* _WORK TO COMPLETE_: For the records below, print the lines from the line with "Тараптардың әрқайсысының осы" through the line with "## Кеден одағына" exactly as written; include both end lines and exclude the rest.

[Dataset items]
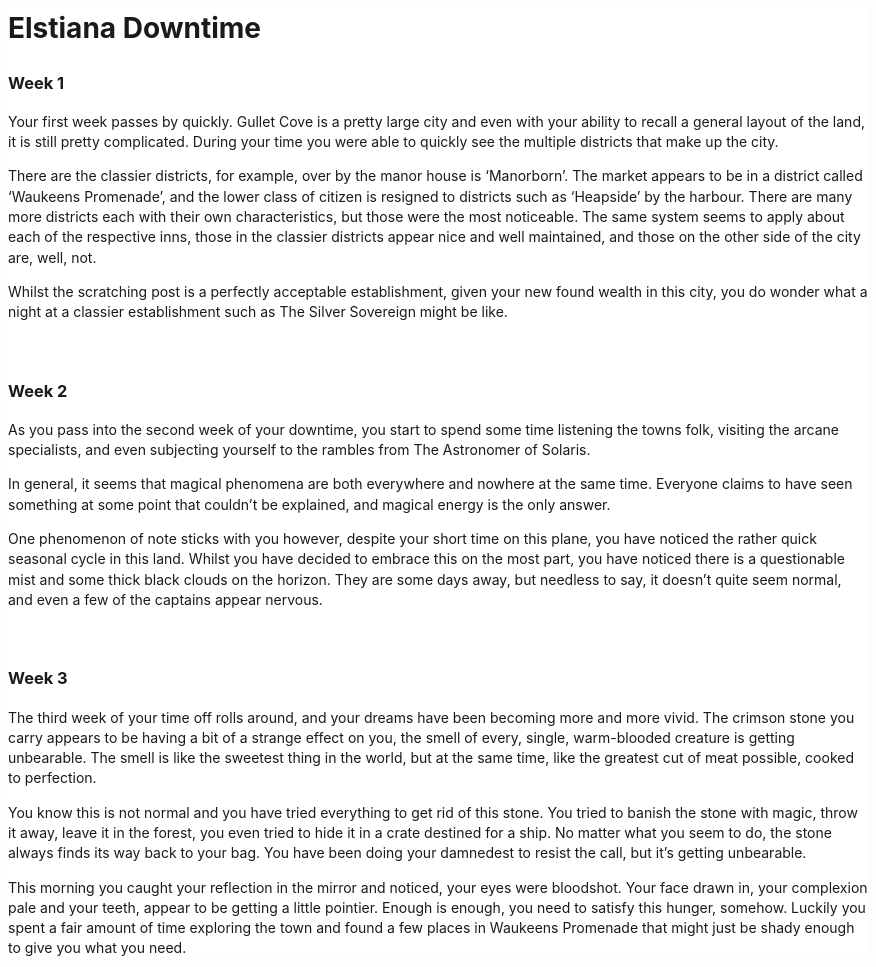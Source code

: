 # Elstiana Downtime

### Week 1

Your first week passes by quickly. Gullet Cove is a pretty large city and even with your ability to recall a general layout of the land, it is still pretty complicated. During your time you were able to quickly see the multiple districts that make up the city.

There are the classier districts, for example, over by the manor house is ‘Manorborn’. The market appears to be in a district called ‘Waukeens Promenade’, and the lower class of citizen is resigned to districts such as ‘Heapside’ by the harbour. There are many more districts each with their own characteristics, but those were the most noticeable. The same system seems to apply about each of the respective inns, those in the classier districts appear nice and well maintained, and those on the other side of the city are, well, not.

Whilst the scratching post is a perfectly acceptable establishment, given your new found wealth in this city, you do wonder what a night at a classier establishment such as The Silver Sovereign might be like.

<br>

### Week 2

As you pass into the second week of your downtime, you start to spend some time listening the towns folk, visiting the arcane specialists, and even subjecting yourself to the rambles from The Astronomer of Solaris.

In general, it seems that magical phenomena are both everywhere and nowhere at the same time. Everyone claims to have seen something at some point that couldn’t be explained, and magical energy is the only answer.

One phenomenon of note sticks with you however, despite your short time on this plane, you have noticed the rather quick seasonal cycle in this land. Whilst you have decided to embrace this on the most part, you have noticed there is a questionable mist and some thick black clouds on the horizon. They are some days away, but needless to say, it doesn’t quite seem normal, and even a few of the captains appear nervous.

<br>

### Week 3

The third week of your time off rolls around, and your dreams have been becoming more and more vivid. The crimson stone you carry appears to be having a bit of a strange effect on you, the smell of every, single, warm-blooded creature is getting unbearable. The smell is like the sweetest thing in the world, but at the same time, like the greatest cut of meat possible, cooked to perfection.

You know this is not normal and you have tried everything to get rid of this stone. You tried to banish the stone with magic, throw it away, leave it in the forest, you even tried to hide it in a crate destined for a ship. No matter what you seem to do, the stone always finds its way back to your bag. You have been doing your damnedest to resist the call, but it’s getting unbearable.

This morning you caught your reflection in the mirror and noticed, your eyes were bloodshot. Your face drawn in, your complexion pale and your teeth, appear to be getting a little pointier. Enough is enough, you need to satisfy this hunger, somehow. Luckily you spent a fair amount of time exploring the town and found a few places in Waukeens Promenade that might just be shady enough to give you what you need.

---

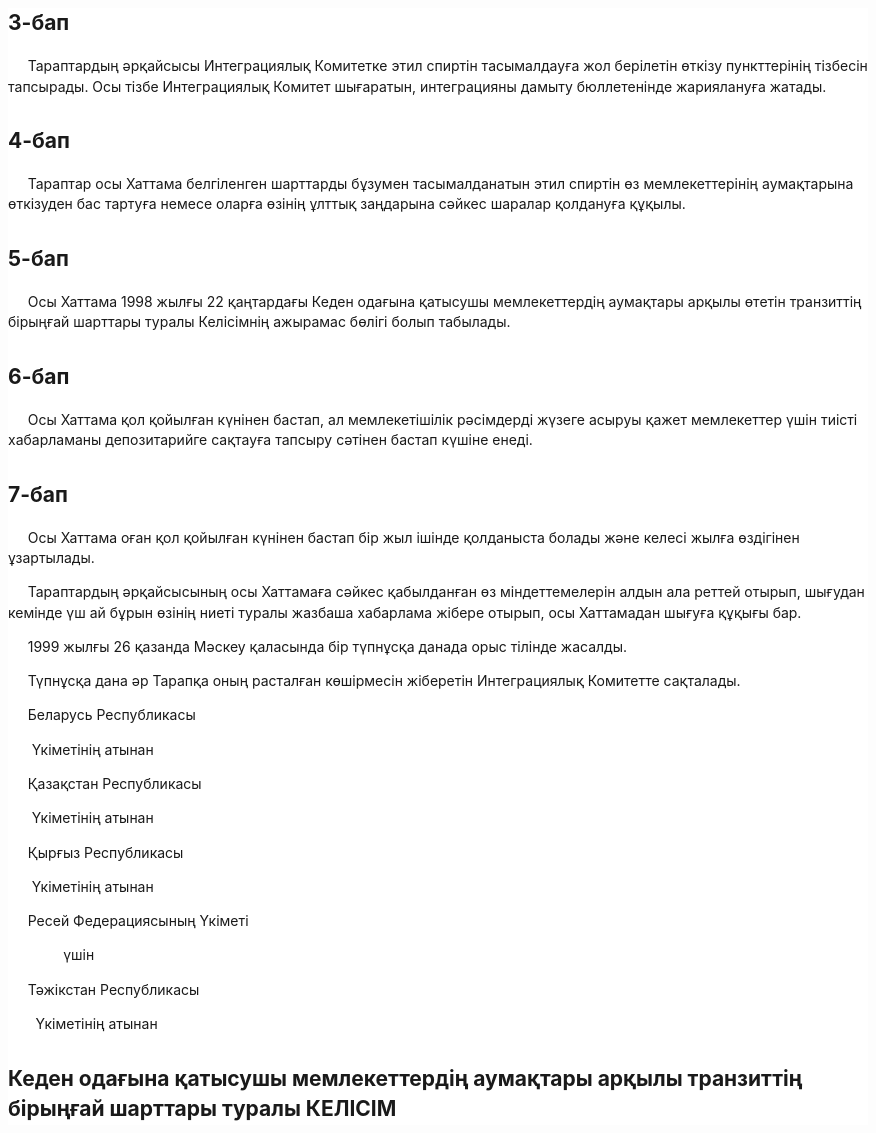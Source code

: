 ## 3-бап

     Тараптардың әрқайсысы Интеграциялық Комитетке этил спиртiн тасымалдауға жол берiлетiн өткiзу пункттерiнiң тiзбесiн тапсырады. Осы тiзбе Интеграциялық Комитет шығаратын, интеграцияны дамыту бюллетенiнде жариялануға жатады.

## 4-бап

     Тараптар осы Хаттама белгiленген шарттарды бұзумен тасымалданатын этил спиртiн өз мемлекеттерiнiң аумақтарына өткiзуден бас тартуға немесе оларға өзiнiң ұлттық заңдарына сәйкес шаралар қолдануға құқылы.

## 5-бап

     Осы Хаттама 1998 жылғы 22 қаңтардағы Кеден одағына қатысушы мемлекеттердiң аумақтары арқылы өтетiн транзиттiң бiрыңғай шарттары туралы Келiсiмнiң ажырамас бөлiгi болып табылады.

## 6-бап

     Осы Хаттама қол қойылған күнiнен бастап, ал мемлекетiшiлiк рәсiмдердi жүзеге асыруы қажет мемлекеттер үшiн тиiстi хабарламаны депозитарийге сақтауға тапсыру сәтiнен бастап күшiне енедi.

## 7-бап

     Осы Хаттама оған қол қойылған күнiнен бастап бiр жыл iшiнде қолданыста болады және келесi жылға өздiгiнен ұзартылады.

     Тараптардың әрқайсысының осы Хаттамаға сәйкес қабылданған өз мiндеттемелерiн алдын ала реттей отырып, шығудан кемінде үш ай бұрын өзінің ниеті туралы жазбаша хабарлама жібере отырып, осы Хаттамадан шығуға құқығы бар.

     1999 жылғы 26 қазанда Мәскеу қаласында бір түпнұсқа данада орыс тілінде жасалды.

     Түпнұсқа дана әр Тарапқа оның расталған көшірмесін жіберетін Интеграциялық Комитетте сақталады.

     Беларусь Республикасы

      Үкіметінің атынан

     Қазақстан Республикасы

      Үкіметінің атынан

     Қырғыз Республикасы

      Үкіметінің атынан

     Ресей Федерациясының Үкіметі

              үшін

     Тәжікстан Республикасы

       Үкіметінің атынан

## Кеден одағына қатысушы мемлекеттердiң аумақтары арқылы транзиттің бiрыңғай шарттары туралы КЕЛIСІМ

==

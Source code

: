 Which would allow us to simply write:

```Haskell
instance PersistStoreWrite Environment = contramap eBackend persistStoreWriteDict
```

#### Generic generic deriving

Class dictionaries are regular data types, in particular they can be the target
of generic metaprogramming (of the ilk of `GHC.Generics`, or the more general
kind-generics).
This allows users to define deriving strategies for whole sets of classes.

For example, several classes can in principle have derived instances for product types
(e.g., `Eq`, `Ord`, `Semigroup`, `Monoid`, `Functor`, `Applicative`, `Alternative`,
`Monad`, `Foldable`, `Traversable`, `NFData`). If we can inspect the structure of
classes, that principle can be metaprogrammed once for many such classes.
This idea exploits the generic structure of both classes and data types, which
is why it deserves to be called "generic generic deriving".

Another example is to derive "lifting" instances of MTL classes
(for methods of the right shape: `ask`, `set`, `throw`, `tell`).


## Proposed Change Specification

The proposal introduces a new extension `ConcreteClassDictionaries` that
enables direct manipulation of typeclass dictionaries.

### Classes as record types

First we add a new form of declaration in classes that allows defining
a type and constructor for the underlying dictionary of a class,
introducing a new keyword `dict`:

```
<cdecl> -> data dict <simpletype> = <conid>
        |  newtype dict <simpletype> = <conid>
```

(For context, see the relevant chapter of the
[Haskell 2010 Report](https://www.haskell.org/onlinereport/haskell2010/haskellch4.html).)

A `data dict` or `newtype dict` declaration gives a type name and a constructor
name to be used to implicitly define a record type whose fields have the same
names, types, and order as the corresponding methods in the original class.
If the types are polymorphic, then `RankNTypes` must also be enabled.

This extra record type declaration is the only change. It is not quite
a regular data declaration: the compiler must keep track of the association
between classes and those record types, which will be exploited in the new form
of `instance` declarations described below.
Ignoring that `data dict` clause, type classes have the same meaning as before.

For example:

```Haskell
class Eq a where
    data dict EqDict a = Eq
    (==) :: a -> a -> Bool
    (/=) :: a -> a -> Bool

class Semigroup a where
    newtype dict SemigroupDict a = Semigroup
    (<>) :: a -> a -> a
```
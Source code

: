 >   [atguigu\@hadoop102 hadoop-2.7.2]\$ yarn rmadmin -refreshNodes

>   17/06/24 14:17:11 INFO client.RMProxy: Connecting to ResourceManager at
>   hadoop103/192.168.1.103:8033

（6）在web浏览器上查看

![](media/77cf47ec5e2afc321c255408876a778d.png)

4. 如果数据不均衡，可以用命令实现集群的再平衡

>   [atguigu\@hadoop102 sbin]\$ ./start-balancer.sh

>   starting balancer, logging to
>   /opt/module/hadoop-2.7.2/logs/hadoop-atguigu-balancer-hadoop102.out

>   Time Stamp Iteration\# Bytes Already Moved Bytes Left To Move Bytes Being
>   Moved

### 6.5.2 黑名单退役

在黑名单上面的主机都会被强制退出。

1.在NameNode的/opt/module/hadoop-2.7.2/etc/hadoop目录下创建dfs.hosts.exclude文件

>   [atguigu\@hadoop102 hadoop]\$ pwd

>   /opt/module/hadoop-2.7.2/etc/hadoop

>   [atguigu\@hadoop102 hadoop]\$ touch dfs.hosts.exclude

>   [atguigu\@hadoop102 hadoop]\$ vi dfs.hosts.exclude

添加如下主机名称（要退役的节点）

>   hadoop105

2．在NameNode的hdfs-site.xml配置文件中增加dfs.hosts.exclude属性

* _RESPONSE TO THIS TASK_:
     Тараптардың әрқайсысының осы Хаттамаға сәйкес қабылданған өз мiндеттемелерiн алдын ала реттей отырып, шығудан кемінде үш ай бұрын өзінің ниеті туралы жазбаша хабарлама жібере отырып, осы Хаттамадан шығуға құқығы бар.

     1999 жылғы 26 қазанда Мәскеу қаласында бір түпнұсқа данада орыс тілінде жасалды.

     Түпнұсқа дана әр Тарапқа оның расталған көшірмесін жіберетін Интеграциялық Комитетте сақталады.

     Беларусь Республикасы

      Үкіметінің атынан

     Қазақстан Республикасы

      Үкіметінің атынан

     Қырғыз Республикасы

      Үкіметінің атынан

     Ресей Федерациясының Үкіметі

              үшін

     Тәжікстан Республикасы

       Үкіметінің атынан

## Кеден одағына қатысушы мемлекеттердiң аумақтары арқылы транзиттің бiрыңғай шарттары туралы КЕЛIСІМ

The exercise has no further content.